* **Brief**:
Whenever a line of the records below contains the word "wird", copy that line.

━━━━━ Records for this exercise

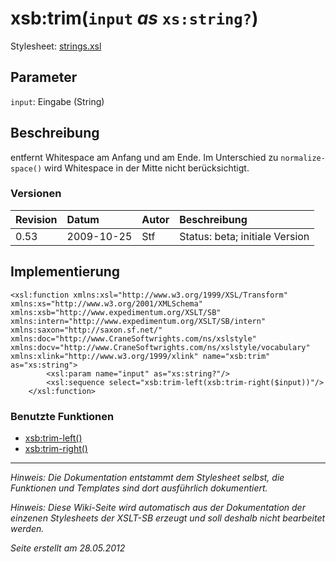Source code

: # xsb:trim(`input` _as_ `xs:string?`) #

Stylesheet: [strings.xsl](http://code.google.com/p/xslt-sb/source/browse/trunk/xslt-sb/strings.xsl)

## Parameter ##
`input`: Eingabe (String)



## Beschreibung ##
entfernt Whitespace am Anfang und am Ende. Im Unterschied zu `normalize-space()` wird Whitespace in der Mitte nicht berücksichtigt.

### Versionen ###
| Revision | Datum | Autor | Beschreibung |
|:---------|:------|:------|:-------------|
| 0.53 | 2009-10-25 | Stf |   Status: beta;   initiale Version   |


## Implementierung ##
```
<xsl:function xmlns:xsl="http://www.w3.org/1999/XSL/Transform" xmlns:xs="http://www.w3.org/2001/XMLSchema" xmlns:xsb="http://www.expedimentum.org/XSLT/SB" xmlns:intern="http://www.expedimentum.org/XSLT/SB/intern" xmlns:saxon="http://saxon.sf.net/" xmlns:doc="http://www.CraneSoftwrights.com/ns/xslstyle" xmlns:docv="http://www.CraneSoftwrights.com/ns/xslstyle/vocabulary" xmlns:xlink="http://www.w3.org/1999/xlink" name="xsb:trim" as="xs:string">
		<xsl:param name="input" as="xs:string?"/>
		<xsl:sequence select="xsb:trim-left(xsb:trim-right($input))"/>
	</xsl:function>
```

### Benutzte Funktionen ###
  * [xsb:trim-left()](xsb_trim_left.md)
  * [xsb:trim-right()](xsb_trim_right.md)


---


_Hinweis: Die Dokumentation entstammt dem Stylesheet selbst, die Funktionen und Templates sind dort ausführlich dokumentiert._

_Hinweis: Diese Wiki-Seite wird automatisch aus der Dokumentation der einzenen Stylesheets der XSLT-SB erzeugt und soll deshalb nicht bearbeitet werden._

_Seite erstellt am 28.05.2012_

━━━━━━━━━━

* **Response area**:
entfernt Whitespace am Anfang und am Ende. Im Unterschied zu `normalize-space()` wird Whitespace in der Mitte nicht berücksichtigt.
_Hinweis: Diese Wiki-Seite wird automatisch aus der Dokumentation der einzenen Stylesheets der XSLT-SB erzeugt und soll deshalb nicht bearbeitet werden._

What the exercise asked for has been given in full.